*** Opening of Dataset ***
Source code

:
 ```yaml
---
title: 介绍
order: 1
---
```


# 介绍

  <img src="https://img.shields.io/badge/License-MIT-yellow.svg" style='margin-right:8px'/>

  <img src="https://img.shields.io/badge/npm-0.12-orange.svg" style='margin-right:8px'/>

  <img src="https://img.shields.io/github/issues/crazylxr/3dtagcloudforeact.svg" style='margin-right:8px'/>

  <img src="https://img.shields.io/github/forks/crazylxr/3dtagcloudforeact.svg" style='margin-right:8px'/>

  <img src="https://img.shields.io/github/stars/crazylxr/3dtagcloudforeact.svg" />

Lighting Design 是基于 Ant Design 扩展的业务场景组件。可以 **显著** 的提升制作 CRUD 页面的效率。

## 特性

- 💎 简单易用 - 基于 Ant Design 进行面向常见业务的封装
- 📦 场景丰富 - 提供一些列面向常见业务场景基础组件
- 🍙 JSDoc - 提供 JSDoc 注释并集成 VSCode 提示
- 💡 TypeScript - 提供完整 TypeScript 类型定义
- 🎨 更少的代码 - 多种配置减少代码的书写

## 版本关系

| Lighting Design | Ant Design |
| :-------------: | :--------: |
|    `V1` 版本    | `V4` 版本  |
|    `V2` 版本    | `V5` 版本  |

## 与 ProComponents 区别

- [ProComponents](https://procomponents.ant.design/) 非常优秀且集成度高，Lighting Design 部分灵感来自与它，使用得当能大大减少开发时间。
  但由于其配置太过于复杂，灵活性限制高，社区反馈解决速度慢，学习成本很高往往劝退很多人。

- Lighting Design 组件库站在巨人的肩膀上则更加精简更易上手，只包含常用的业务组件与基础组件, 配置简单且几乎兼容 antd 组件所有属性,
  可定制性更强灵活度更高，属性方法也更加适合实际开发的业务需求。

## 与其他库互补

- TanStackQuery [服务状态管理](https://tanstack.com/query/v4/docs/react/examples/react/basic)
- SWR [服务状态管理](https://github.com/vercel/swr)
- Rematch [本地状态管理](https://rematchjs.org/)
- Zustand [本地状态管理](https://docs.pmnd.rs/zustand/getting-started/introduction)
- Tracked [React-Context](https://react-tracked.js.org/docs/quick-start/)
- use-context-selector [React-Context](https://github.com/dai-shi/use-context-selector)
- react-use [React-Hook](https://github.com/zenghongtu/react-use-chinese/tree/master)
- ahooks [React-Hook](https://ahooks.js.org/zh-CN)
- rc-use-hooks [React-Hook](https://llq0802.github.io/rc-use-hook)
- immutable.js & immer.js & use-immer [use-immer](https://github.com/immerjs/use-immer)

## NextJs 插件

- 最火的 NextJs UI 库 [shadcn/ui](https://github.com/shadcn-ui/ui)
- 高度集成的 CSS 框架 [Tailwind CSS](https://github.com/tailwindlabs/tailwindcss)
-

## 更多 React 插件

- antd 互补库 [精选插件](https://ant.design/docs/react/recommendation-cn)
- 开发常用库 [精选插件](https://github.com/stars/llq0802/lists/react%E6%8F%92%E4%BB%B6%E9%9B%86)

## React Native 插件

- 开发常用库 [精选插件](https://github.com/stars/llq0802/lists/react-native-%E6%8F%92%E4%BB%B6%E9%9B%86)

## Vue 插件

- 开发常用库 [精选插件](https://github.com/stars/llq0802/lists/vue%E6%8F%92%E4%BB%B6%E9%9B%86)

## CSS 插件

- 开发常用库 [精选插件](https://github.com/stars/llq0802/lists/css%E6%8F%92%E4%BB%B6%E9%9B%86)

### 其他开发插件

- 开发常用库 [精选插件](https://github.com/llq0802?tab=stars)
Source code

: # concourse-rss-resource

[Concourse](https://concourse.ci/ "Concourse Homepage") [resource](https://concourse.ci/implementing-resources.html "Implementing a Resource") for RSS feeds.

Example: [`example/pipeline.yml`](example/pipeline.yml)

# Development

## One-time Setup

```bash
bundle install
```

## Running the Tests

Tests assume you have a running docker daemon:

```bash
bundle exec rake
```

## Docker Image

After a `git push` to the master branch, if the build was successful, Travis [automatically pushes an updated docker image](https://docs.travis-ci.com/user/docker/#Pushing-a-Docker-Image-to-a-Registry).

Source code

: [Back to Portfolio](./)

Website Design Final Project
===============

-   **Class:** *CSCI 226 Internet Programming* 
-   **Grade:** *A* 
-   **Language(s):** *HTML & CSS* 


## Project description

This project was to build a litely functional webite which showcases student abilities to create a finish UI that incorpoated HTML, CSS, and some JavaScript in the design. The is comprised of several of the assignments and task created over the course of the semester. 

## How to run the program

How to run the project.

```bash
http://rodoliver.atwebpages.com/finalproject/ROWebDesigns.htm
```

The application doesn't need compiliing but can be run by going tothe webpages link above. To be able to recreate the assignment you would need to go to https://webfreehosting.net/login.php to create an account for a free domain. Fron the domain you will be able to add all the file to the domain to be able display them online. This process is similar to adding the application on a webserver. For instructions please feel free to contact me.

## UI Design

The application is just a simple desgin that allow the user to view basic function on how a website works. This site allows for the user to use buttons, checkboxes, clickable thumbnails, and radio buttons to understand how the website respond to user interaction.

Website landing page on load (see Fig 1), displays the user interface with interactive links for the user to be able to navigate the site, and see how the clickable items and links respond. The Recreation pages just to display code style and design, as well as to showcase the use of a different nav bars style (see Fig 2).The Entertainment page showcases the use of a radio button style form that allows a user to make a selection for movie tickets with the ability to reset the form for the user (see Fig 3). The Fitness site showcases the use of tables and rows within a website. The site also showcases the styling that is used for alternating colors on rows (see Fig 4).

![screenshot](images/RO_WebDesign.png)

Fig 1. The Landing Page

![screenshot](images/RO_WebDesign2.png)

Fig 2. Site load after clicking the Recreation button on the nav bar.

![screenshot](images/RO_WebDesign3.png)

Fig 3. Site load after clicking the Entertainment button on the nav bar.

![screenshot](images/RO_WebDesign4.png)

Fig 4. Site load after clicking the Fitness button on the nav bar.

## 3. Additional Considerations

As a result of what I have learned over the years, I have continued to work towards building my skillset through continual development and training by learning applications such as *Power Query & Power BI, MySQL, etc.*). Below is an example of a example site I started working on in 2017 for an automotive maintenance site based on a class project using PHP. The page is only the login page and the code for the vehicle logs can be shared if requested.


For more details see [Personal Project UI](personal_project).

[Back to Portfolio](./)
*** Close of Dataset ***
Your assignment:
Scan the data for lines containing "Hook" and copy all of them.

Result of this task:
- react-use [React-Hook](https://github.com/zenghongtu/react-use-chinese/tree/master)
- ahooks [React-Hook](https://ahooks.js.org/zh-CN)
- rc-use-hooks [React-Hook](https://llq0802.github.io/rc-use-hook)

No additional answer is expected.